How the food and beverage industry is marketing our children and youth to death.

Once upon a time marketing to kids mostly meant commercials on Saturday morning; many adults have fond memories of ads that featured cartoon characters from their favourite sugary cereals. Television commercials are still a major ad platform and mascots still hawk sweet bowls of breakfast food, but today’s kids are bombarded with food and beverage marketing morning, noon and night, every day of the week.

Marketing is big business and it is sophisticated. Millions of dollars are spent convincing our impressionable children and teens they want a whole range of products, including food and beverages that are having a devastating effect on their health.

Children and youth are targeted through multiple channels and locations including movies and video games, websites, apps and social media. Marketing targets kids in their homes, at school, on the street, and in rec centres, stores, restaurants, and through celebrity endorsements. In short, it is anywhere and everywhere.

New research carried out by Dr.
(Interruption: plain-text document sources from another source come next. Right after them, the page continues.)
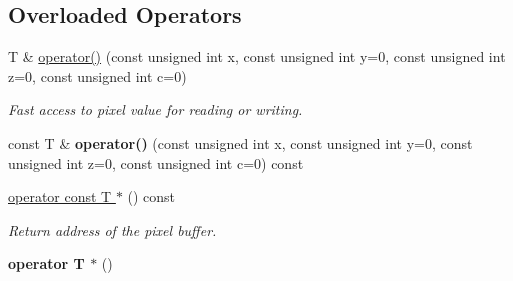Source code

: \subsection*{Overloaded Operators}
\label{_amgrp10ba48134b3a5986e7dba07127eb6a73}
 \begin{DoxyCompactItemize}
\item 
T \& \hyperlink{structcimg__library_1_1CImg_accb8526e4303186fb6246ac1301fdf66}{operator()} (const unsigned int x, const unsigned int y=0, const unsigned int z=0, const unsigned int c=0)
\begin{DoxyCompactList}\small\item\em Fast access to pixel value for reading or writing. \item\end{DoxyCompactList}\item 
\hypertarget{structcimg__library_1_1CImg_a68f48396bd3f78312b1f460139aef94d}{
const T \& {\bfseries operator()} (const unsigned int x, const unsigned int y=0, const unsigned int z=0, const unsigned int c=0) const }
\label{structcimg__library_1_1CImg_a68f48396bd3f78312b1f460139aef94d}

\item 
\hypertarget{structcimg__library_1_1CImg_af015545c1c88375a1fff0fd898f0d34e}{
\hyperlink{structcimg__library_1_1CImg_af015545c1c88375a1fff0fd898f0d34e}{operator const T $\ast$} () const }
\label{structcimg__library_1_1CImg_af015545c1c88375a1fff0fd898f0d34e}

\begin{DoxyCompactList}\small\item\em Return address of the pixel buffer. \item\end{DoxyCompactList}\item 
\hypertarget{structcimg__library_1_1CImg_a4e20322854ce5d78776cdaf1a87aacd9}{
{\bfseries operator T $\ast$} ()}
\label{structcimg__library_1_1CImg_a4e20322854ce5d78776cdaf1a87aacd9}


\end{DoxyCompactItemize}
Monique Potvin Kent, an expert on food and beverage marketing and children’s nutrition reveals that over 90% of food and beverage product ads viewed by kids and teens online are for unhealthy products, and collectively kids between the ages of two and 11 see 25 million food and beverage ads a year on their top 10 favourite websites.

It is time for this marketing storm to stop.

Self-regulation doesn’t work

For the past 10 years the food and beverage industry has set its own standards and self-regulated its marketing through the Canadian Children’s Food and Beverage Advertising Initiative (CAI), and this has been a failure. The program is not mandatory and the nutrient criteria are weak. More troubling, advertising to kids has actually increased over the past decade.

Dr. Potvin Kent’s research reveals grave weaknesses in the CAI approach and its criteria, given the high volume of unhealthy food and beverage marketing seen by children and youth. In fact, her study shows that companies participating in the CAI are the worst offenders. Three-quarters of the unhealthy ads viewed by children and youth were from companies that participate in the CAI.

One effective way to protect kids and support parents is legislation that restricts food and beverage marketing to children. Industry self-regulation has failed. Kids are seeing more ads than ever; it’s almost all junk almost all the time. Legislation is not a magic bullet but is one effective weapon that will help get them off to the best start for a long, healthy life.


  • Processed food purchases have doubled in 70 years to 60% of family food purchases.
  • One-quarter of children ages 5 –19 say they consume sugary drinks every day. One can of pop provides close to the recommended daily maximum for sugar intake.
  • Less than half of youth ages 12 to 19 eat at least five servings (minimum recommended) of fruit and vegetables daily.
  • As much as 90 per cent of food and beverages marketed on TV are high in salt, fat or sugar.
  • The average child watches about two hours of TV a day and sees four – five food and beverage ads per hour.
  • Canadian children and youth spend almost eight hours a day in front of screens.